Contrary to conventional wisdom, those stories are false. And as a result, a misinformed society wastes time and energy bickering in the news media about evolution and global warming, not to mention fighting in court about The Bible versus science.

That is why two dozen historians of science from around the world will gather to debunk two dozen myths of science at Washington and Lee University May 9-10.

Although historians of science have been trying to set the record straight for more than half a century, little of what they have published has found its way into science textbooks and popular knowledge. The primary goal of the meeting is to present a new historical message to a broad audience, but especially to those who educate.

In many ways, the project is a sequel to “Galileo Goes to Jail and Other Myths about  Science and Religion,” edited by Ronald L. Numbers and published by Harvard University Press in 2009. That well-received book, the fruit of a previous conference at the University of British Columbia, Vancouver, has been translated into seven foreign languages.

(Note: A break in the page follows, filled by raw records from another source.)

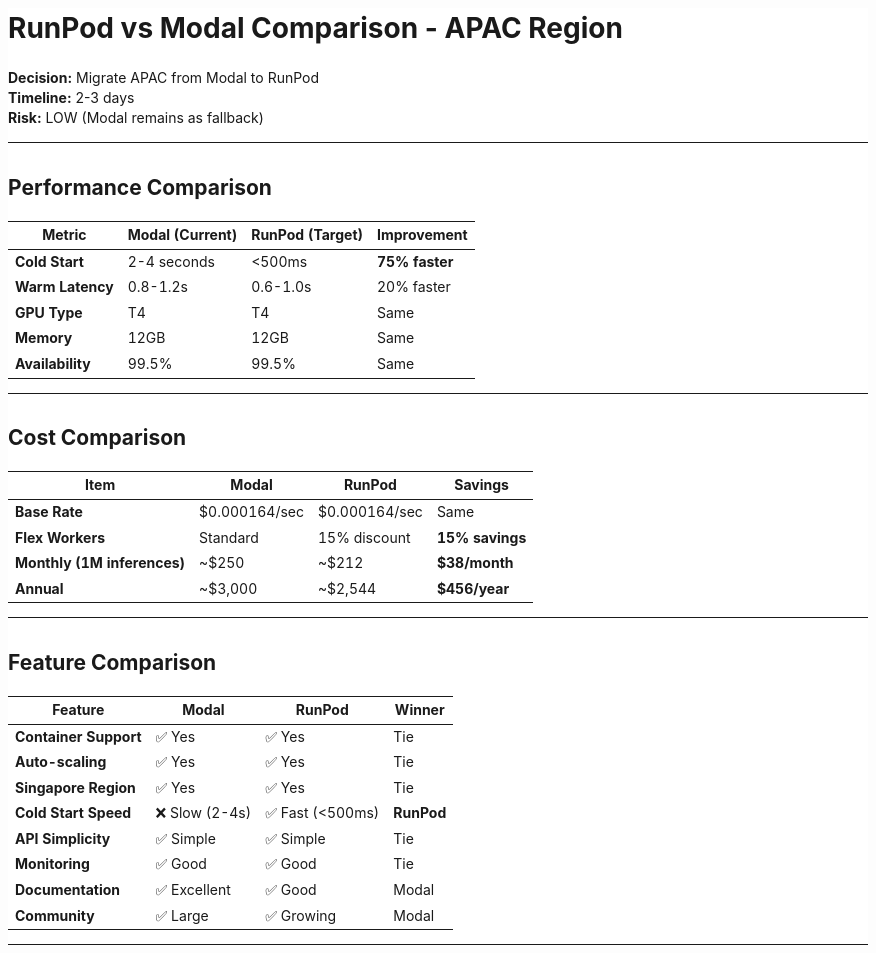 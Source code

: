 # RunPod vs Modal Comparison - APAC Region

**Decision:** Migrate APAC from Modal to RunPod  
**Timeline:** 2-3 days  
**Risk:** LOW (Modal remains as fallback)

---

## Performance Comparison

| Metric | Modal (Current) | RunPod (Target) | Improvement |
|--------|----------------|-----------------|-------------|
| **Cold Start** | 2-4 seconds | <500ms | **75% faster** |
| **Warm Latency** | 0.8-1.2s | 0.6-1.0s | 20% faster |
| **GPU Type** | T4 | T4 | Same |
| **Memory** | 12GB | 12GB | Same |
| **Availability** | 99.5% | 99.5% | Same |

---

## Cost Comparison

| Item | Modal | RunPod | Savings |
|------|-------|--------|---------|
| **Base Rate** | $0.000164/sec | $0.000164/sec | Same |
| **Flex Workers** | Standard | 15% discount | **15% savings** |
| **Monthly (1M inferences)** | ~$250 | ~$212 | **$38/month** |
| **Annual** | ~$3,000 | ~$2,544 | **$456/year** |

---

## Feature Comparison

| Feature | Modal | RunPod | Winner |
|---------|-------|--------|--------|
| **Container Support** | ✅ Yes | ✅ Yes | Tie |
| **Auto-scaling** | ✅ Yes | ✅ Yes | Tie |
| **Singapore Region** | ✅ Yes | ✅ Yes | Tie |
| **Cold Start Speed** | ❌ Slow (2-4s) | ✅ Fast (<500ms) | **RunPod** |
| **API Simplicity** | ✅ Simple | ✅ Simple | Tie |
| **Monitoring** | ✅ Good | ✅ Good | Tie |
| **Documentation** | ✅ Excellent | ✅ Good | Modal |
| **Community** | ✅ Large | ✅ Growing | Modal |

---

Similarly, the papers of this weekend’s conference will be published in a book tentatively titled “Newton’s Apple and Other Historical Myths about Science.” It will comprise brief essays by scholars on topics ranging from the claims that there was no science done between Greek antiquity and the Scientific Revolution; that the Copernican revolution demoted the status of Earth to various misunderstandings about Galileo; to other misinformation about Newton, Darwin, Pasteur, Mendel, Millikan, Michelson and Pauling. Other essays will attempt to correct widely misunderstood views about the relationship between science and religion, about the so-called “scientific method,” and the alleged boundary between science and pseudoscience.

How come so many myths have entered the bloodstream of science history and science education? The first generations of those who wrote about the development of the sciences were the scientists themselves. To them, the history of their subject was a crucial part of a strategy to get their subjects securely established or their theories accepted. For example, the historical chapters with which the great 19th century geologist Charles Lyell opened his classic “Principles of Geology” functioned as a polemic in support of his philosophy of the nature of earth history. They made Lyell’s views seem the inevitable outcome of the progress of enlightened thought and civilization. Charles Darwin did a similar thing when he added a brief history of evolutionary biology to the 4th edition of his “The Origin of Species.” That became the start of a propaganda history in support of Darwinism that continues today.

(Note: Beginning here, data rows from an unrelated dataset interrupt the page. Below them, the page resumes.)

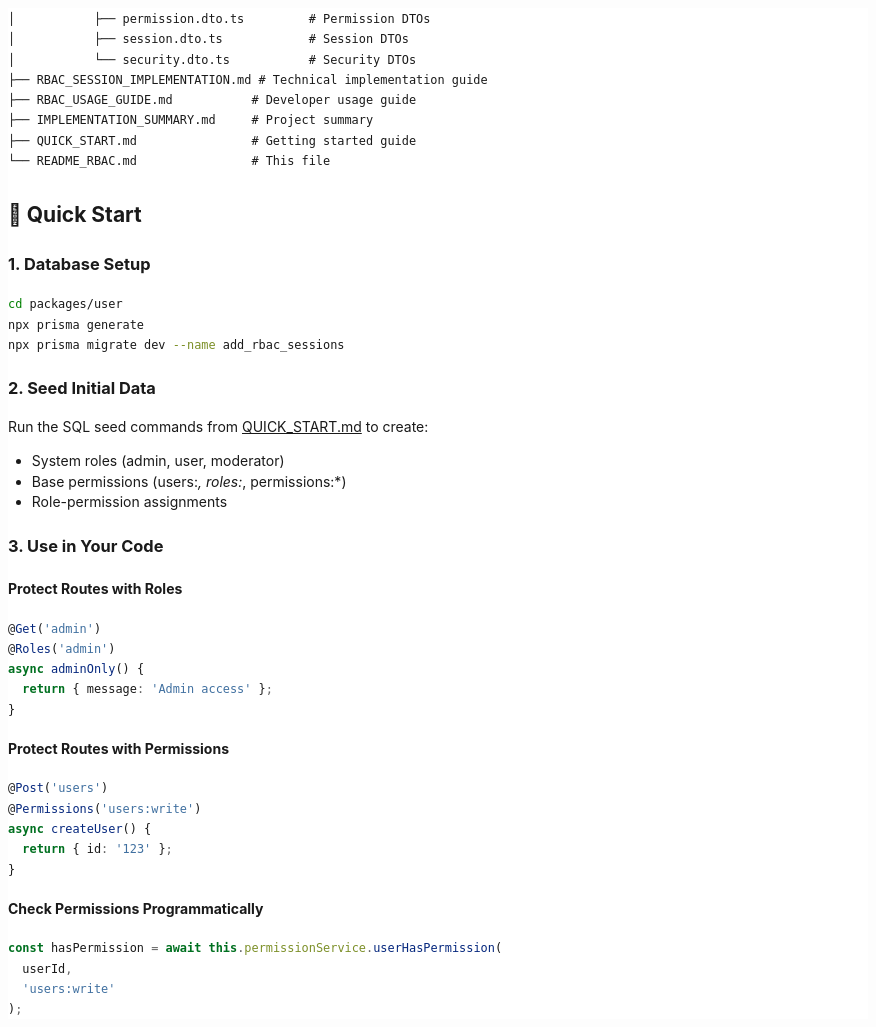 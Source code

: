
 ```
│           ├── permission.dto.ts         # Permission DTOs
│           ├── session.dto.ts            # Session DTOs
│           └── security.dto.ts           # Security DTOs
├── RBAC_SESSION_IMPLEMENTATION.md # Technical implementation guide
├── RBAC_USAGE_GUIDE.md           # Developer usage guide
├── IMPLEMENTATION_SUMMARY.md     # Project summary
├── QUICK_START.md                # Getting started guide
└── README_RBAC.md                # This file
```

## 🚀 Quick Start

### 1. Database Setup

```bash
cd packages/user
npx prisma generate
npx prisma migrate dev --name add_rbac_sessions
```

### 2. Seed Initial Data

Run the SQL seed commands from [QUICK_START.md](./QUICK_START.md) to create:
- System roles (admin, user, moderator)
- Base permissions (users:*, roles:*, permissions:*)
- Role-permission assignments

### 3. Use in Your Code

#### Protect Routes with Roles
```typescript
@Get('admin')
@Roles('admin')
async adminOnly() {
  return { message: 'Admin access' };
}
```

#### Protect Routes with Permissions
```typescript
@Post('users')
@Permissions('users:write')
async createUser() {
  return { id: '123' };
}
```

#### Check Permissions Programmatically
```typescript
const hasPermission = await this.permissionService.userHasPermission(
  userId,
  'users:write'
);
```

Given the tendentious purposes of those historical writings, myths were an inevitable outcome of such narrative ploys as forgetting, ignoring and misrepresenting.

Contributors to “Newton’s Apple,” also to be published by Harvard University Press, will include some of the most distinguished historians of science, as well as some up-and-coming scholars. John L. Heilbron of the University of California, Berkeley, will deliver the keynote address at the meeting, highlighting several master myths ranging from Galileo to the big bang theory. Washington and Lee University will make it available free for viewing online. If only every American could hear it.

Without accuracy, science is useless at best and harmful at worst. Mistakes in even the history of science start people down the road to false conclusions about the world around them.

If we want the public—not to mention science educators and science writers—to take a more accurate look at the place of science in society, we must first dispel the hoary myths that continue to pass as historical truths. Let us hope that in doing so, our own, new myths will prove less egregious than those of generations past.

—by Nicolaas Rupke

Nicolaas Rupke is a Dutch geologist and historian of science at Washington and Lee University. His conference co-organizers are Kostas Kampourakis, a Greek science educator at the University of Geneva, and Ronald L. Numbers, a professor of the history of science and medicine emeritus at the University of Wisconsin-Madison.